Photo by Curt Yeomans
Approximately 150 fans of the Georgia Archives gathered at the state Capitol in Atlanta Wednesday for a "Support the Archives" rally.
ATLANTA — Annette McEachin said her ancestors would be “turning over in their graves” if they knew that Georgia planned to close its archives to public access next month.
McEachin, from Marietta, said she is descended from Austrians who came to Georgia in 1734, a year after James Oglethorpe founded the future state as a colony for the British crown. Much of what she knows about her family’s involvement in the earliest years of Georgia’s existence comes from records found in the Georgia Archives’ holdings, she said.
Those records have told her where her ancestors came from and what they endured, including disease and war, after they arrival in Georgia.
“If they knew there’d be no access to the records of what they went through, they’d be turning over in their graves,” said McEachin.
McEachin, a member of the Genealogy Society of Cobb County, was one of approximately 150 people who attended a “Save the Archives” rally Wednesday outside Gov. Nathan Deal’s office at the state Capitol.

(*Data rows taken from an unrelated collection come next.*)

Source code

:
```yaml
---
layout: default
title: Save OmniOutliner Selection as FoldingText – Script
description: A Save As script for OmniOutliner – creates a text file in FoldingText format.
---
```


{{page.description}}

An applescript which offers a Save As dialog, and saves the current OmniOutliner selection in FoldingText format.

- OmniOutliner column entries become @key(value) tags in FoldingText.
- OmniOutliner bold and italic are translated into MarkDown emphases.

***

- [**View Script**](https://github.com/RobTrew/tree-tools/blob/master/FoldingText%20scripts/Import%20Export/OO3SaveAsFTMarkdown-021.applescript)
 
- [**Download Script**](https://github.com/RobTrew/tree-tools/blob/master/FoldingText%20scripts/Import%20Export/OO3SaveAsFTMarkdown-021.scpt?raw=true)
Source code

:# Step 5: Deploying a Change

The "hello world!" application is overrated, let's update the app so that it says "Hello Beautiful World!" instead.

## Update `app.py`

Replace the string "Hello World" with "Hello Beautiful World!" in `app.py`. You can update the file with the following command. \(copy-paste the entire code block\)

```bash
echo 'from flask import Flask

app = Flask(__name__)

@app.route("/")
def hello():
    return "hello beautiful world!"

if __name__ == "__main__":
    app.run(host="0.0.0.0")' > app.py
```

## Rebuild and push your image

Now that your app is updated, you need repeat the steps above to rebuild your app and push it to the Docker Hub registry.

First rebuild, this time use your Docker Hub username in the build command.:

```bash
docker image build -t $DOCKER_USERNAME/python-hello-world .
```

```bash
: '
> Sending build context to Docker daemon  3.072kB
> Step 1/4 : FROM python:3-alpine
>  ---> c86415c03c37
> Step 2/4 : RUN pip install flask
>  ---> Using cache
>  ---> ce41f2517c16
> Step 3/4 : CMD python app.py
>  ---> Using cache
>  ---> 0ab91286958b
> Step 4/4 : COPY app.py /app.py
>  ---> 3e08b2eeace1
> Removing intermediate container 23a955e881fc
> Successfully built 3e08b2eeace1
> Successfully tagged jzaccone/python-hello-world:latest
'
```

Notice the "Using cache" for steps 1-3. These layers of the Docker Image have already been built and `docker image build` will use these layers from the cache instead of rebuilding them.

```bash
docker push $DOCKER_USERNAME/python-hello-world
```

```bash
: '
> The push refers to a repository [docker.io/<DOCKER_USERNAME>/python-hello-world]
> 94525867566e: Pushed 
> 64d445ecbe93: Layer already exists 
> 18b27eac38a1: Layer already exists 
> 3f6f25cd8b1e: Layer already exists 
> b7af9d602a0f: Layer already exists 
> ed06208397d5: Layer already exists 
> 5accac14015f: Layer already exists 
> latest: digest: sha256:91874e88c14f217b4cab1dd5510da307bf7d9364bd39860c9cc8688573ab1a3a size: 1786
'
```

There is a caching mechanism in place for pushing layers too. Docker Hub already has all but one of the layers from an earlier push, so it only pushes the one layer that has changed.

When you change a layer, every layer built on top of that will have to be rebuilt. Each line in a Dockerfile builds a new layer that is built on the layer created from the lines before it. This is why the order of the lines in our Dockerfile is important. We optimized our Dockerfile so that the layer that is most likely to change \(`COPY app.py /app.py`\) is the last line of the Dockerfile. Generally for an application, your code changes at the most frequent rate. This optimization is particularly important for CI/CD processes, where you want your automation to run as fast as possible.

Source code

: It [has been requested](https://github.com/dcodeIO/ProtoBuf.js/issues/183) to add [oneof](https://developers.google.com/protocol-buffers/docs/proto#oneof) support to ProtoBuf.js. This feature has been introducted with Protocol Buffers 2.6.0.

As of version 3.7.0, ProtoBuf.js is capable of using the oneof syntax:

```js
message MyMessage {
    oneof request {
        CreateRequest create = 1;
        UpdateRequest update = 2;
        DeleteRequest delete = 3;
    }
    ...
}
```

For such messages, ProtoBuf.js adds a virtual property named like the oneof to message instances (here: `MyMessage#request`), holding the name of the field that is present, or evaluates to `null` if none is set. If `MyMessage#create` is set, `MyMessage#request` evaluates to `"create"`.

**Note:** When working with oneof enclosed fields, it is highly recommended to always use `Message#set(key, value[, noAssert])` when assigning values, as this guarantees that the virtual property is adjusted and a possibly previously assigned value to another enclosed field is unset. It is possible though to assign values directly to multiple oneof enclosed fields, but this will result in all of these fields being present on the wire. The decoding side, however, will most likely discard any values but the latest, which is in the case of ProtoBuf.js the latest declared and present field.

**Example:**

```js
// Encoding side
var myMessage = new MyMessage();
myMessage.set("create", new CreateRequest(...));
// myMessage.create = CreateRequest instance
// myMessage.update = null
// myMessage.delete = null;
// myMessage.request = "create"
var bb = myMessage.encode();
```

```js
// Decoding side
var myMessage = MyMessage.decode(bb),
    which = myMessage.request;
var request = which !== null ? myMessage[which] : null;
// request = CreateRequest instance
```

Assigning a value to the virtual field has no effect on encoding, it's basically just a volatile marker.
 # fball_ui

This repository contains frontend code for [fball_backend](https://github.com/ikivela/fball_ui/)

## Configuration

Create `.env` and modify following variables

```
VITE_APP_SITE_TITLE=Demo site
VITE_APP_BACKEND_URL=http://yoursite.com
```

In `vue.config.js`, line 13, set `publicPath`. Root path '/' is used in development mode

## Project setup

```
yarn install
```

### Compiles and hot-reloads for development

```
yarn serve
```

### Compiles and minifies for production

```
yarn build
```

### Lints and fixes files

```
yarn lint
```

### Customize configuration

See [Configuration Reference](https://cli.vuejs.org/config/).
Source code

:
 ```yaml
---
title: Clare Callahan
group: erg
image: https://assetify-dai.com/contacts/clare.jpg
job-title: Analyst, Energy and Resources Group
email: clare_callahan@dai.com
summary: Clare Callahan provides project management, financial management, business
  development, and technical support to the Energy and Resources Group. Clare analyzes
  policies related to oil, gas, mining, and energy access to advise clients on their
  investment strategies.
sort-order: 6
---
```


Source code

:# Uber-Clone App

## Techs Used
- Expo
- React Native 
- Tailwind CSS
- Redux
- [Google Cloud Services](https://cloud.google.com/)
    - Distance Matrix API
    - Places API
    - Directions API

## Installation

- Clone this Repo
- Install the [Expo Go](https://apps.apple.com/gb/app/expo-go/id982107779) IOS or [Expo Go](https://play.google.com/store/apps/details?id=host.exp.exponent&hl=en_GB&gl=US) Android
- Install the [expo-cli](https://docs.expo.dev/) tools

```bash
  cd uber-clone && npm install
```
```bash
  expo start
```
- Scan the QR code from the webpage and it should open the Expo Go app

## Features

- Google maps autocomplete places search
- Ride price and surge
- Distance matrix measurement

Secretary of State Brian Kemp announced last month that he will close the Morrow-based archives — except to people who scheduled private appointments in advance — to meet a mandate from Deal to cut three percent of his office’s budget. The move was expected to save the state $733,000.
If the Georgia Archives closes its doors Nov. 1, as planned, Georgia will become the only state whose archives is not open to public access.
The key issue for supporters is the loss of access to historical records that can be used for academic and genealogical research.
“Once you get into genealogy, it’s a disease you don’t ever recover from,” said McDonough resident Carole Roach, who attended the rally dressed as a colonial soldier.
Deal promised to keep the archives open two weeks ago, during a meeting with archives supporters. He has not said how he will fund that promise, and Kemp has said the governor and state legislators will need to provide him with a funding source.
“It’s important to point out the $733,000 that will be saved from closing the archives is less than half the annual operating costs of the state’s Go Fish Museum,” said University of Georgia professor Jim Cobb, in reference to the state’s controversial fishing museum in Perry.
The museum, a pet project of former Gov. Sonny Perdue when he was in office, cost the state millions to build and operate.
Area leaders pledge support
During Wednesday’s rally, State Sen. Gail Davenport (D-Jonesboro) and Morrow Mayor Joseph “J.B.” Burke pledged to do what they could to fight for the archives — since it is in their backyards.
“We cannot be the only state in the country to not have a state archives,” said Davenport, who called the archives a “treasure.”
Burke added, “We’re going to keep the archives open.”
Other local dignitaries at the rally included former state Sen. Gail Buckner, Morrow City Councilwoman Jeanell Bridges, Morrow police Chief Chris Leighty and Morrow Business and Tourism Association President Mike Twomey.
No one from Clayton County government, including its economic development department — which wants to use the location of the state and national archives to attract genealogy-based businesses to the county — was present, however. The Clayton County Board of Commissioners has so far been publicly quiet on the archives issue since the closure was announced.
“That really disappoints me,” said Jonesboro resident Joyce Patton, the second vice-regent for the Daughters of the American Revolution’s Georgia State Society. “They should be here.”
A cornucopia of backing
The issue has brought together a variety of groups and individuals, including a professor from the University of Georgia, former Congressman and Presidential candidate Bob Barr, sitting state representatives and senators, the Daughters of the American Revolution, the Friends of the Georgia Archives, and several other civic, historical and genealogical groups.
Barr called on attendees to write letters to Deal, Kemp and every member of the Georgia General Assembly, to express their displeasure over the planned closing of the archives. Access to public records is an “essential element of having a free people and an educated people,” he said.
Barr then added the state’s public records belong to its residents and not any single elected official.
“They need to hear, loud and clear, this decision to close off public access to public information and documents will not stand,” he said.
State Rep. Debbie Buckner (D-Junction City) said she felt the archives became “out-of-sight and out-of-mind” for many state leaders after the agency moved from East Point to Morrow in 2005.
“It’s a total and complete embarrassment for a state — with the richest history in our nation — to have its archives closed,” said Buckner.
Rallies to continue
Wednesday’s rally was just one of several rallies planned for the coming weeks, where supporters will continue trying to pressure state officials to keep the archives open.
Future protests are expected to take place before Nov. 1 at the archives. Organizers said dates and times will be announced, as they are set, on the Friends of the Georgia Archives website, www.fogah.org/.
Cobb said the archives issue has become a black eye for the state. It has become such an embarrassment, he said, other Southeastern states which are traditionally laughed at, and considered backward-thinking, are now laughing at Georgia.
“If this rally were held outdoors, I’m sure we’d be hearing a rising chorus of people from Alabama and Mississippi shouting, ‘Thank God for Georgia,’ ” said Cobb.